- TASK DETAILS -
Only what runs from the line with "bundled version 이용해서 고쳐야 함?!" to the final line of the records below should be given again, word for word.

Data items

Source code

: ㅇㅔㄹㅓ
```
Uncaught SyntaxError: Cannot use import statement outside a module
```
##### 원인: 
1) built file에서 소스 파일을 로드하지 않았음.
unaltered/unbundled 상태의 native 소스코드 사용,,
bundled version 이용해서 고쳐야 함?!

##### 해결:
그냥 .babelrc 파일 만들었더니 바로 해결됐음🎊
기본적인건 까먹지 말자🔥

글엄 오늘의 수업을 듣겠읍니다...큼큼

- FINISHED EXERCISE -
bundled version 이용해서 고쳐야 함?!

##### 해결:
그냥 .babelrc 파일 만들었더니 바로 해결됐음🎊
기본적인건 까먹지 말자🔥

글엄 오늘의 수업을 듣겠읍니다...큼큼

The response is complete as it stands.